◆ **To do**: Filter the material below down to the lines with the word "rescaling" and give those lines.

◆ **Task input**:
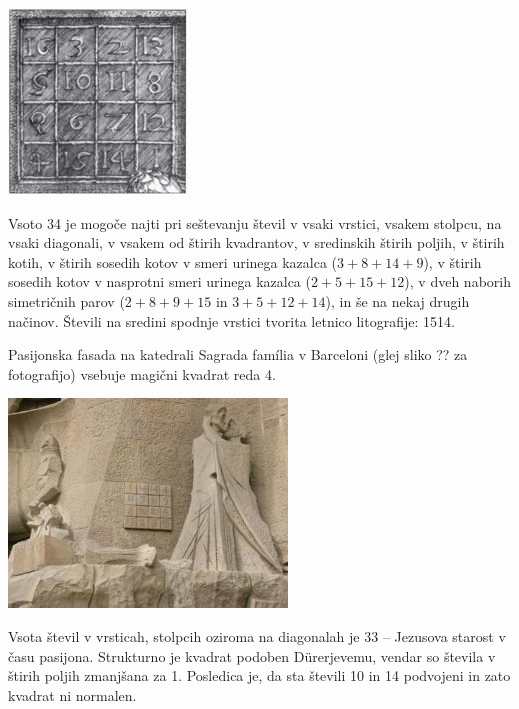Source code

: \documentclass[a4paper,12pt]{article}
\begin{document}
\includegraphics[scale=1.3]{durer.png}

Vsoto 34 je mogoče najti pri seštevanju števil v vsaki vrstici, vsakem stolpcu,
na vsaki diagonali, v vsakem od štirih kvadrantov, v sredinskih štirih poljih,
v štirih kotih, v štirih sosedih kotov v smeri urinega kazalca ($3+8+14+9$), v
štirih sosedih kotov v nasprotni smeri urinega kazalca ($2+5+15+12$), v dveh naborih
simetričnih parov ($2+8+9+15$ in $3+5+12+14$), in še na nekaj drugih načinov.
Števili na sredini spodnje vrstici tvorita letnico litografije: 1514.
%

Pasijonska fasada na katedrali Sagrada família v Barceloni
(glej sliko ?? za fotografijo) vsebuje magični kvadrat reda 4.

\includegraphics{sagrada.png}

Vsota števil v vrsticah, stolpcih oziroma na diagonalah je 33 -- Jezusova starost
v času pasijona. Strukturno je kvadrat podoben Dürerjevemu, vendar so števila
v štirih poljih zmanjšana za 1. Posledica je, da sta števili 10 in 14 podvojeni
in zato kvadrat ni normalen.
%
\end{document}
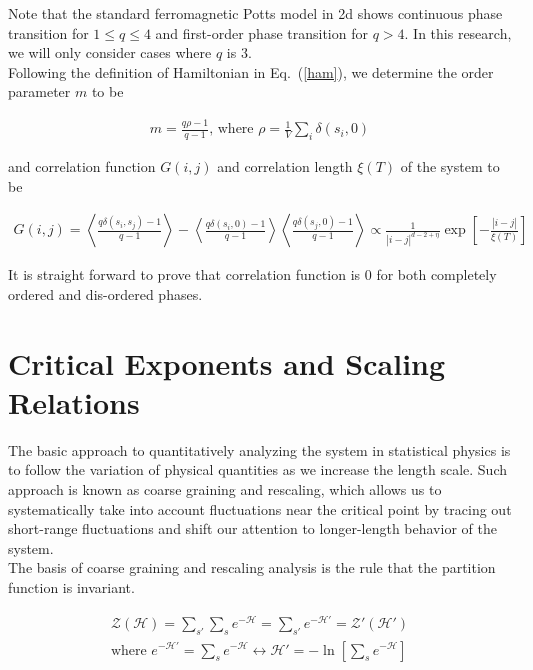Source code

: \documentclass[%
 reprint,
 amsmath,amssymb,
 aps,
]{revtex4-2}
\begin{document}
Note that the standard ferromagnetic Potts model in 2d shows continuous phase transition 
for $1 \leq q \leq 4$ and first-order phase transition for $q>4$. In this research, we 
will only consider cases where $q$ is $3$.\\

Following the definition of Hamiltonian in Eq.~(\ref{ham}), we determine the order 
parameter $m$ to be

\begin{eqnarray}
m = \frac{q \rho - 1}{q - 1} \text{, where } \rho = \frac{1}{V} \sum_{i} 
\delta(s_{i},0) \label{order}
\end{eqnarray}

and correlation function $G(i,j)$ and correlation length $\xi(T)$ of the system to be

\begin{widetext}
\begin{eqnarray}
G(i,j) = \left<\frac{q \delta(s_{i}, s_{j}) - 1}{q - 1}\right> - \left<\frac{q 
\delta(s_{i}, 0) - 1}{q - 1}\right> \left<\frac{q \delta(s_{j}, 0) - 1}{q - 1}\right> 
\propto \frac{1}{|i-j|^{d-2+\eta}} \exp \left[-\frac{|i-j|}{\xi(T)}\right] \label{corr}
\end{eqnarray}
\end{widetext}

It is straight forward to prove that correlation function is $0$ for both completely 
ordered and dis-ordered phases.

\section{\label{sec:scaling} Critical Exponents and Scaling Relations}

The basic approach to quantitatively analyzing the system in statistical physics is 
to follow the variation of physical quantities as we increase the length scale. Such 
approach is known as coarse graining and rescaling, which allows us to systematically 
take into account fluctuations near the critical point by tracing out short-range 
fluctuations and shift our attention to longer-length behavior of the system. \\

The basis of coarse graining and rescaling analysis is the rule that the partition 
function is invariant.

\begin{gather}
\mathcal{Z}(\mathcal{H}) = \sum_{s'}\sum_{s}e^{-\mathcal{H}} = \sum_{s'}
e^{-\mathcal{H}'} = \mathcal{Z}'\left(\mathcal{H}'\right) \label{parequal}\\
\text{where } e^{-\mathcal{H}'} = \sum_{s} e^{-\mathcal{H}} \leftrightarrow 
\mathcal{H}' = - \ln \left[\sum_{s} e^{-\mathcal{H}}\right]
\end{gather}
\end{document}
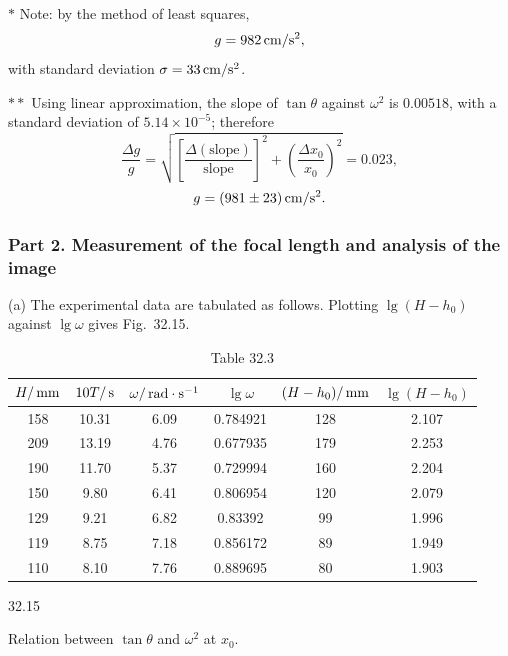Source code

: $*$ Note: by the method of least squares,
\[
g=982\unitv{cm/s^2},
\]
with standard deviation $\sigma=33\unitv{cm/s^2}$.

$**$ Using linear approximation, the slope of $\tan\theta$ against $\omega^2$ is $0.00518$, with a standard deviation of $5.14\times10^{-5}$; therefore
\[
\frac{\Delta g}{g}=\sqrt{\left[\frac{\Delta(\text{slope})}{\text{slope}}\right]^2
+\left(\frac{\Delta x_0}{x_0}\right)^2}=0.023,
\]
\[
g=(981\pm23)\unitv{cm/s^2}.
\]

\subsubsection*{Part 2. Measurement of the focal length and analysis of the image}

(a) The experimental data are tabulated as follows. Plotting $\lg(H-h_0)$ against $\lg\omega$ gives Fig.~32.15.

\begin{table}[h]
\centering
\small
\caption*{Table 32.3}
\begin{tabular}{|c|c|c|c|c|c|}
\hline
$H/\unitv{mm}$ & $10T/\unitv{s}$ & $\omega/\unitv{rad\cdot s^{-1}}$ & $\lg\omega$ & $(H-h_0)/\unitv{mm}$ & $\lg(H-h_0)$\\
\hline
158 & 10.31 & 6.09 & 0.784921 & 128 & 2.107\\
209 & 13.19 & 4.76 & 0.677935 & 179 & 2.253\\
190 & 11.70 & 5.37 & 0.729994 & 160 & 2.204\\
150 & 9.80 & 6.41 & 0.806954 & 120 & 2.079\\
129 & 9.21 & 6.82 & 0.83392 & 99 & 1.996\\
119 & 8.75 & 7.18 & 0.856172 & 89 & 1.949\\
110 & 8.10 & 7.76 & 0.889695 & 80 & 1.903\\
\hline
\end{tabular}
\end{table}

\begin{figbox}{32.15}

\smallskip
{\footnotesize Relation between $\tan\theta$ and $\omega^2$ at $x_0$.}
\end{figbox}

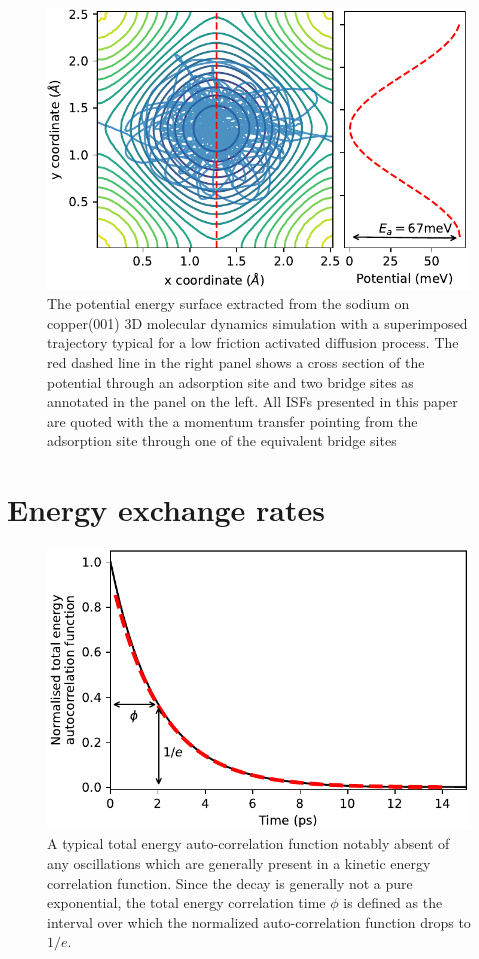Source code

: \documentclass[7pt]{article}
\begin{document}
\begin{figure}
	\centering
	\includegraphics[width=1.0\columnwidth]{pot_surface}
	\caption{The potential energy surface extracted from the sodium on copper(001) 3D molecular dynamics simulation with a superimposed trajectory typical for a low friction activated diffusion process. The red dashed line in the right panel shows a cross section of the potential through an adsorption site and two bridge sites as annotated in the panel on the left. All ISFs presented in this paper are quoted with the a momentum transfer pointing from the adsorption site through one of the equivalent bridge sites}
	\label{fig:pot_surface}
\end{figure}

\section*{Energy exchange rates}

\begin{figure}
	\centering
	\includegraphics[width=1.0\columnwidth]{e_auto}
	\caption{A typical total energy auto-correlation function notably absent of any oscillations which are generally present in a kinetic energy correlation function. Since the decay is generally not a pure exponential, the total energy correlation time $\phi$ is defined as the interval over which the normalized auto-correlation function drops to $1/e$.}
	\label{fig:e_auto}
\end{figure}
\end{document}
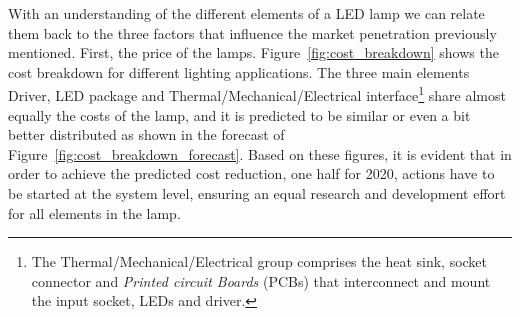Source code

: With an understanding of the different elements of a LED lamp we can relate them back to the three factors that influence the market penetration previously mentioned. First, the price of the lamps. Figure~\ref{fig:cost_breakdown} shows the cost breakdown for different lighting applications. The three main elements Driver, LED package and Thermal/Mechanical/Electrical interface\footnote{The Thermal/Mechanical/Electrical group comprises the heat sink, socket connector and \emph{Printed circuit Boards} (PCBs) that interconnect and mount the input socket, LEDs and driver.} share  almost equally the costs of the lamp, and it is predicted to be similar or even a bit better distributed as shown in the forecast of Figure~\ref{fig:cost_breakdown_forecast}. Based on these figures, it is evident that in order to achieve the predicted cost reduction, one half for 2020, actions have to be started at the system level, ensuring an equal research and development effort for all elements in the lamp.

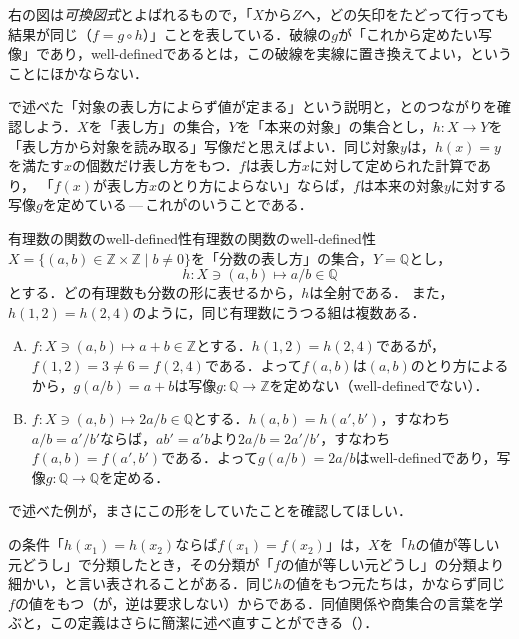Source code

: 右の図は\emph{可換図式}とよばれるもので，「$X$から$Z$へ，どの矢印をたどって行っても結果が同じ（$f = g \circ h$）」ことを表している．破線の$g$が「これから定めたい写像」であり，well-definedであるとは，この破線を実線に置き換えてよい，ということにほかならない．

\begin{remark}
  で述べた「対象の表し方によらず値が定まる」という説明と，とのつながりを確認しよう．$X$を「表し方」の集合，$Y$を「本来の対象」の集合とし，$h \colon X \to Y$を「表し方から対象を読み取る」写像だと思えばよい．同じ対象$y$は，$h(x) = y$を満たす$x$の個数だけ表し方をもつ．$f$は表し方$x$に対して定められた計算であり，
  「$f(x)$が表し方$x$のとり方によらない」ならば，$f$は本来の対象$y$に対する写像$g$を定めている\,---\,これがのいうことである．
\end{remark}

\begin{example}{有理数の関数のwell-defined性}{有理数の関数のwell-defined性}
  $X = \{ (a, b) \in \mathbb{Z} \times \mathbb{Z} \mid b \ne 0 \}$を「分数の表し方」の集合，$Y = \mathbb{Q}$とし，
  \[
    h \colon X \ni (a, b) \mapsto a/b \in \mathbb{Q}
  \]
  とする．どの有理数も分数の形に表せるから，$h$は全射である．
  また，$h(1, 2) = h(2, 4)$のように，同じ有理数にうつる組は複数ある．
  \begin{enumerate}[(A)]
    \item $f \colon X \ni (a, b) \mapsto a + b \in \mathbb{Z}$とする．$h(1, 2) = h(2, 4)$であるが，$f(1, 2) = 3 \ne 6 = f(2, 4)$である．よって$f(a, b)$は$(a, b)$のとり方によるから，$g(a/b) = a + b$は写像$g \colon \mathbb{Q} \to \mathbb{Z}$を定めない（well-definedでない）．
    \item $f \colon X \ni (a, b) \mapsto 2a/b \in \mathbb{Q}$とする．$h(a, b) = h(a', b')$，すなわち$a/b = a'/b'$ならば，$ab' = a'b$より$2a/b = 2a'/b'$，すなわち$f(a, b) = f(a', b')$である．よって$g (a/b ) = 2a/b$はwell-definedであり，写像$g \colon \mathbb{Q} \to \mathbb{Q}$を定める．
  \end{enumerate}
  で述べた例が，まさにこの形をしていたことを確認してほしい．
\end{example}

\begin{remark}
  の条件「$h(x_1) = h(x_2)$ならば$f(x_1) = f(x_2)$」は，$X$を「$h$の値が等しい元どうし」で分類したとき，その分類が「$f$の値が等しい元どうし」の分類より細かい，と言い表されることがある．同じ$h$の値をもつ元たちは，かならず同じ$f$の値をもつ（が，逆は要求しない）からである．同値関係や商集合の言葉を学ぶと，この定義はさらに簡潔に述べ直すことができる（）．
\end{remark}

◆ **Finished exercise**:
approach is known as coarse graining and rescaling, which allows us to systematically 
The basis of coarse graining and rescaling analysis is the rule that the partition 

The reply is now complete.